Chronic kidney disease currently affects about 26 million people in the United States. The condition is characterized by the gradual and steady loss of kidney function. The kidneys serve to eliminate waste, excess fluid and drugs in the body through the production of urine. They also help balance bodily fluids, release hormones to control blood pressure, strengthen bones by producing vitamin D, and regulate the production of red blood cells. If they are not working properly, a dangerous buildup of waste and excess fluids can accumulate in the blood. This can lead to high blood pressure, anemia and other serious health issues (including heart disease). In extreme cases, kidney failure can occur. If the disease progresses to this stage, a kidney transplant or dialysis is necessary for survival.
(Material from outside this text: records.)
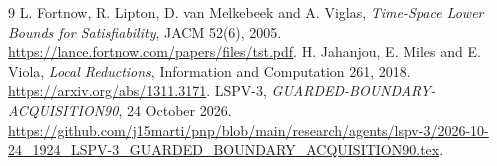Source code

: \documentclass[11pt]{article}
\begin{document}
\begin{thebibliography}{9}
 L. Fortnow, R. Lipton, D. van Melkebeek and A. Viglas, \emph{Time-Space Lower Bounds for Satisfiability}, JACM 52(6), 2005. \url{https://lance.fortnow.com/papers/files/tst.pdf}.
 H. Jahanjou, E. Miles and E. Viola, \emph{Local Reductions}, Information and Computation 261, 2018. \url{https://arxiv.org/abs/1311.3171}.
 LSPV-3, \emph{GUARDED-BOUNDARY-ACQUISITION90}, 24 October 2026. \url{https://github.com/j15marti/pnp/blob/main/research/agents/lspv-3/2026-10-24_1924_LSPV-3_GUARDED_BOUNDARY_ACQUISITION90.tex}.
\end{thebibliography}
\end{document}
Causes for Kidney diseases

The majority of chronic kidney disease cases are caused by either diabetes or high blood pressure. When it comes to diabetes, blood sugar levels become so high that they damage the kidneys. According to the National Kidney Foundation (NKF), other causes include damage or injury to the kidneys, autoimmune disorders, birth defects, recurrent urinary infections, and glomerulonephritis (a group of diseases that impact the kidney’s ability to filter waste).

Symptoms and Treatment

Since Kidney disease often advances slowly, symptoms may not become evident until late in the disease. Common symptoms include fatigue, difficulty concentrating, loss of appetite, trouble sleeping, muscle cramping, frequent urination, swollen feet/ankles, and puffy eyes. (Muscle cramping and frequent urination may appear particularly severe at night.) The aim of treatment is to manage symptoms and prevent further kidney damage. Hemodialysis is one option. This approach involves clearing the blood of waste by filtering it through a machine called a dialyzer. After that, the blood is returned to the bloodstream. It can take several hours and is usually performed a few times a week either at home or at a dialysis center. Peritoneal dialysis filters the blood inside the body. As such, it’s often recommended for people who travel, are working or in school, live far from a dialysis center, or are awaiting an imminent transplant. Kidney transplants are required for patients whose disease is very severe. Following the transplant, anti-rejection drugs must be taken to help increase the odds of the body accepting the new organ.